Kia ora

the orange street lamps shine  in past the pale wooden slatted blinds and the mustard curtains.
it is never dark in a city.
here the stars can be counted on one hand or two in rare moments and yet  in that  very same sky seen from our forest  millions of ancestor fires twinkle and burn.
 
I am lying in my mothers bed, though strictly speaking it was the parental bed but as mum got sicker dad moved to the other room  and left her here under  a rimu headboard with matching rimu bedside tables and a rimu tallboy in the corner.
beautiful wood, beautiful tall towering tree ,not allowed to be felled anymore .
I suspect this bedroom furniture has been made from the heartwood of the rimu .  how cool is that to dream within the heartwood of something that grows to 50 metres straight up and lives  800 -900 years. 
in white man speak they call it the red pine.
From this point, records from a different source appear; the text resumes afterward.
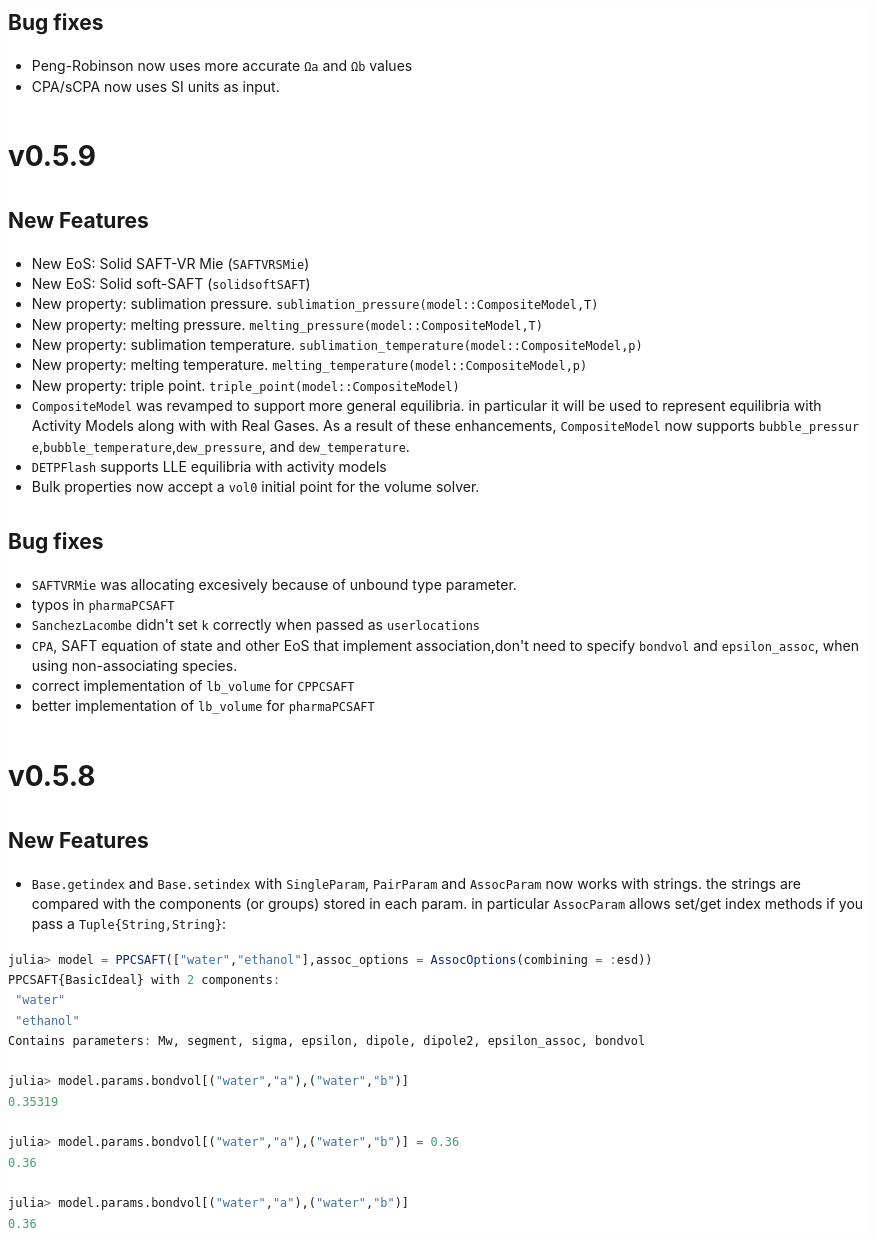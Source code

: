 ## Bug fixes

- Peng-Robinson now uses more accurate `Ωa` and `Ωb` values
- CPA/sCPA now uses SI units as input.

# v0.5.9

## New Features

- New EoS: Solid SAFT-VR Mie (`SAFTVRSMie`)
- New EoS: Solid soft-SAFT (`solidsoftSAFT`)
- New property: sublimation pressure. `sublimation_pressure(model::CompositeModel,T)`
- New property: melting pressure. `melting_pressure(model::CompositeModel,T)`
- New property: sublimation temperature. `sublimation_temperature(model::CompositeModel,p)`
- New property: melting temperature. `melting_temperature(model::CompositeModel,p)`
- New property: triple point. `triple_point(model::CompositeModel)`
- `CompositeModel` was revamped to support more general equilibria. in particular it will be used to represent equilibria with Activity Models along with with Real Gases. As a result of these enhancements, `CompositeModel` now supports `bubble_pressure`,`bubble_temperature`,`dew_pressure`, and `dew_temperature`.
- `DETPFlash` supports LLE equilibria with activity models
- Bulk properties now accept a `vol0` initial point for the volume solver.

## Bug fixes

- `SAFTVRMie` was allocating excesively because of unbound type parameter.
- typos in `pharmaPCSAFT`
- `SanchezLacombe` didn't set `k` correctly when passed as `userlocations`
- `CPA`, SAFT equation of state and other EoS that implement association,don't need to specify `bondvol` and `epsilon_assoc`, when using non-associating species.
- correct implementation of `lb_volume` for `CPPCSAFT`
- better implementation of `lb_volume` for `pharmaPCSAFT`

# v0.5.8

## New Features

- `Base.getindex` and `Base.setindex` with `SingleParam`, `PairParam` and `AssocParam` now works with strings. the strings are compared with the components (or groups) stored in each param. in particular `AssocParam` allows set/get index methods if you pass a `Tuple{String,String}`:

```julia
julia> model = PPCSAFT(["water","ethanol"],assoc_options = AssocOptions(combining = :esd))
PPCSAFT{BasicIdeal} with 2 components:
 "water"
 "ethanol"
Contains parameters: Mw, segment, sigma, epsilon, dipole, dipole2, epsilon_assoc, bondvol

julia> model.params.bondvol[("water","a"),("water","b")]
0.35319

julia> model.params.bondvol[("water","a"),("water","b")] = 0.36
0.36

julia> model.params.bondvol[("water","a"),("water","b")]
0.36
```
It loves to live in a rainforest though it has learnt to adapt a little in the years since my ancestors hopped off the boat here.
 
 
I scrawl thru the world of my mother,
finding her recipe books and errant scraps of paper with notes to remind her of something important..  measurements.. or appointments..
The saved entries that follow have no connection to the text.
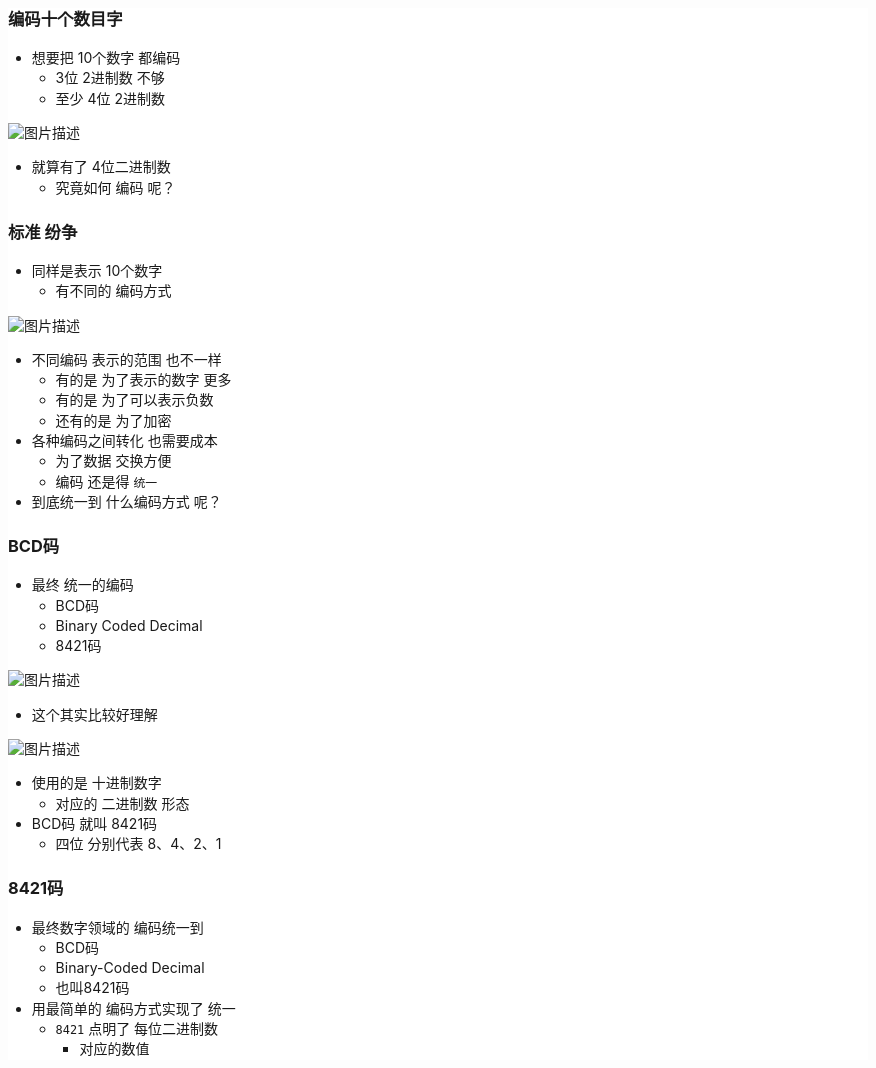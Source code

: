 ### 编码十个数目字

- 想要把 10个数字 都编码
	- 3位 2进制数 不够
	- 至少 4位 2进制数

![图片描述](https://doc.shiyanlou.com/courses/uid1190679-20221101-1667290960143)

- 就算有了 4位二进制数
	- 究竟如何 编码 呢？

### 标准 纷争

- 同样是表示 10个数字
	- 有不同的 编码方式

![图片描述](https://doc.shiyanlou.com/courses/uid1190679-20210226-1614321355623)

- 不同编码 表示的范围 也不一样
	- 有的是 为了表示的数字 更多
	- 有的是 为了可以表示负数
	- 还有的是 为了加密 
- 各种编码之间转化 也需要成本
	- 为了数据 交换方便
	- 编码 还是得 `统一`
- 到底统一到 什么编码方式 呢？

### BCD码

- 最终 统一的编码
	- BCD码
	- Binary Coded Decimal
	- 8421码

![图片描述](https://doc.shiyanlou.com/courses/uid1190679-20221021-1666348383083)

- 这个其实比较好理解

![图片描述](https://doc.shiyanlou.com/courses/uid1190679-20221021-1666348502544)

- 使用的是 十进制数字
	- 对应的 二进制数 形态
- BCD码 就叫 8421码
	- 四位 分别代表 8、4、2、1

### 8421码

- 最终数字领域的 编码统一到
	- BCD码
	- Binary-Coded Decimal
	- 也叫8421码
- 用最简单的 编码方式实现了 统一
	- `8421` 点明了 每位二进制数
		- 对应的数值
no use to anybody now are they???
five years dead.
Dad and I went to her grave the other day,
a bleak grey day.
somehow fitting.
We bought some flowers along the way from a dairy (that’s milk bar to you ) in Killarney rd.
they had colour and I lit  a  yellow candle that ro had given me for my birthday.
behind the plaque in the row of plaques is  a fence of persimmons  espaliered  and fruiting .
 I talked away to Mum as I still do .
Dad cried, he misses her .
  We hugged and went on our way.
 
to lunch with a cousin of Dads , Aunty Miriam, daughter of Will and Elsie Parks .
Will was twin to Andrew Parks  and they both married sisters . Elsie and Nancy and their sister Mavis was Dads mum. there was one other sister Nola and she married a Will too. Will Millgate.
The Park boys were Irish as was Dads Father Sam and they all knew each other in Ireland.
Dad for some reason spent more time  with all his aunties and uncles then  his parents so is very close to his cousins.
Miriam at 79 lives in an old fashioned house in Cambridge with a piano and doillies  on every surface, framed black an white photographs  of my elders posing properly for the camera, no lounging no casual no smiling.
the talk is about who has died, who is ill and the whereabouts of all family members.
it is a big thing this family business and I feel quite out of touch.
 
white man speak has changed  since I grew up here.
For instance I was born in Whangarei say like this ” wong a ray ” but now I learn that I was really born in ” fang a ray ‘. spelt the same .
 today I discovered that my mothers sisters family that have lived at Te Puke for ever really live at Pongakawa.
never ever heard of it.
 
most of my family have not adapted to this correct way of things, this shift in dialect and attitude that honours the indigenous peoples of this land.
it is still Taupo say towel po to them rather than toe po.
you might not get it because I still have a bit of a kiwi slant on sounds.
Javier will grow up knowing how  to say it right because once again it is compulsory at primary level and optional at high school.
in my mums day maori language was taught at school but not so when I went thru,  though mum learnt the anglicized version .
 
the Treaty of Waitangi which really did the tribes  out of everything except hunting and fishing rights has nonetheless been the vehicle of change that is resulting in vast tracts of country being returned along with compensation of millions of dollars.
I am seeing many moko faces on both men and women which  I only used to see in the history books when I was a kid.
Ta moko is like tattoo but was traditionally chiseled into the face ie. grooves  that were then filled with ink .
ta moko on the face  tells a story of their ancestral lineage their place in the world and their knowledge . It can accompany the ritual of  passage into adulthood and is  seen as  a very sacred act declaring  integrity and honour of being .
In the early years of colonialisation  moko heads  were cut off and shipped to museums and collectors all over the world.
In recent years they have been returned.
culture by culture the ancestors are being brought home and laid to rest …given due respect .
so change can happen..
in time that respect can  grow to serve the rimu the kauri the totara the kahikatea  or on the big island  the kauri the red gum the pinkwood  the cedar.